What the task requires = From the material below, list every line containing "more".

Material shown =
● ● ● ● ● ● ●

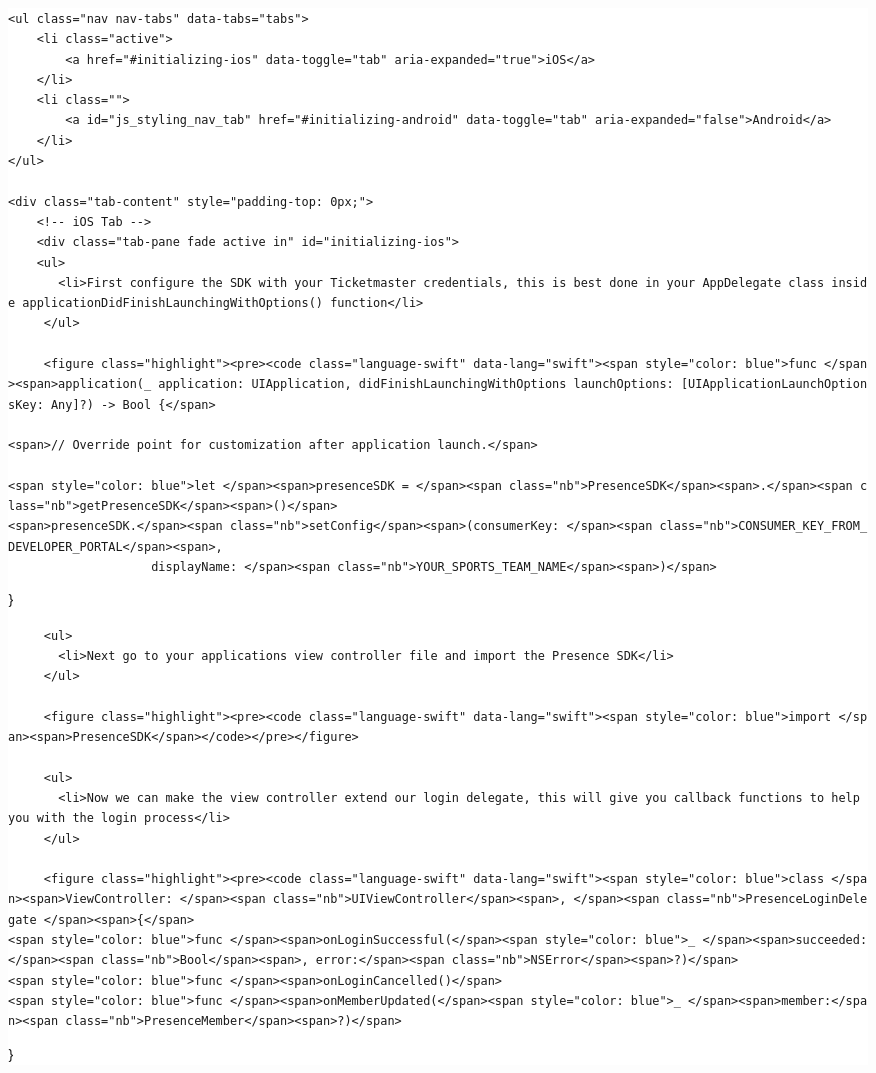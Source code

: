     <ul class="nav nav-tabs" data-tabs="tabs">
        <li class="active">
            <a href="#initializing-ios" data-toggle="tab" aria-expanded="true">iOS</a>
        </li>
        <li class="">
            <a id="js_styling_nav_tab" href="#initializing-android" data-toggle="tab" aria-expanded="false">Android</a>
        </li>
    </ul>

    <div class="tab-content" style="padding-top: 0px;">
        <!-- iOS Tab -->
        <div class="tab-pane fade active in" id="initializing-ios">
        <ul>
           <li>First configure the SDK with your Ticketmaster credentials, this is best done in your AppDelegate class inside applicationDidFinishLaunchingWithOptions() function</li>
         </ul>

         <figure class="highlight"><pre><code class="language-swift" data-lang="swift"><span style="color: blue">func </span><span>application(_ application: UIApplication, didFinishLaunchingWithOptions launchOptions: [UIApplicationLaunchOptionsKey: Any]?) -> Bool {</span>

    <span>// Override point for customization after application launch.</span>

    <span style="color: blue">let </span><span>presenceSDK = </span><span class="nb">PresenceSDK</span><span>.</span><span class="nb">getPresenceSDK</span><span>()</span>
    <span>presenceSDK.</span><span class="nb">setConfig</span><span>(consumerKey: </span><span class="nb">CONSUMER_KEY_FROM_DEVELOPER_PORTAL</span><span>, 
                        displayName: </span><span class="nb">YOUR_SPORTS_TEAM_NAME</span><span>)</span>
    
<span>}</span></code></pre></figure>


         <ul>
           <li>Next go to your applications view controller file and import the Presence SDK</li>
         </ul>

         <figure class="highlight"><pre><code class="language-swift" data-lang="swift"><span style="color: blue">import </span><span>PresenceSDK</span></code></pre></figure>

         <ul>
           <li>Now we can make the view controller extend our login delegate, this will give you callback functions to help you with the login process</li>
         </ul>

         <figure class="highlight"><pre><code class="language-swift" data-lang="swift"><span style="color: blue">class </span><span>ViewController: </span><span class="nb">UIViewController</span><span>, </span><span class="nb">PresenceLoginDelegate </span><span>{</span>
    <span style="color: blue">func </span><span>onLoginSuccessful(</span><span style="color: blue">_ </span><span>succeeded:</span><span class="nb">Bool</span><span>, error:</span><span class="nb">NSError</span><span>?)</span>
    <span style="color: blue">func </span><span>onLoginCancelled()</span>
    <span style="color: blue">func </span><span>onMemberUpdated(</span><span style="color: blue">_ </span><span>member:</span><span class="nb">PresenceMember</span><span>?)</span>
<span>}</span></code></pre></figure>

● ● ● ● ● ● ●

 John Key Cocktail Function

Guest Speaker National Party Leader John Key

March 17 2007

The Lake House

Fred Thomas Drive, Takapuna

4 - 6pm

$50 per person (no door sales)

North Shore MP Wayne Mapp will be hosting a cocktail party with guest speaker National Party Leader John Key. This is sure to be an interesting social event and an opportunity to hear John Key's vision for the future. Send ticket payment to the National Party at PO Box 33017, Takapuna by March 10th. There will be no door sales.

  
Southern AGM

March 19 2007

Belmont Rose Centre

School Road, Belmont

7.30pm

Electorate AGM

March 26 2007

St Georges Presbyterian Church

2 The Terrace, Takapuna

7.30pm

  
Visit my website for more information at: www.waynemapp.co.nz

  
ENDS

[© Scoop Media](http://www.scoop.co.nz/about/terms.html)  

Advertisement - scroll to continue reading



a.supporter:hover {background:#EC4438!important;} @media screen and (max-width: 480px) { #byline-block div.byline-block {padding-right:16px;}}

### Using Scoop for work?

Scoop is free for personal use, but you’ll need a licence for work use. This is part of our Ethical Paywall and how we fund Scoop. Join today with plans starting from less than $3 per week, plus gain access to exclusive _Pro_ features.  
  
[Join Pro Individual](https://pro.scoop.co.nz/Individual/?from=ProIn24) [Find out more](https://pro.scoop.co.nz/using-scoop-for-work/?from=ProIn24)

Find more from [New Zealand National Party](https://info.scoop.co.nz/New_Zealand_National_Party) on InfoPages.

● ● ● ● ● ● ●

Written solution =
Visit my website for more information at: www.waynemapp.co.nz
[Join Pro Individual](https://pro.scoop.co.nz/Individual/?from=ProIn24) [Find out more](https://pro.scoop.co.nz/using-scoop-for-work/?from=ProIn24)
Find more from [New Zealand National Party](https://info.scoop.co.nz/New_Zealand_National_Party) on InfoPages.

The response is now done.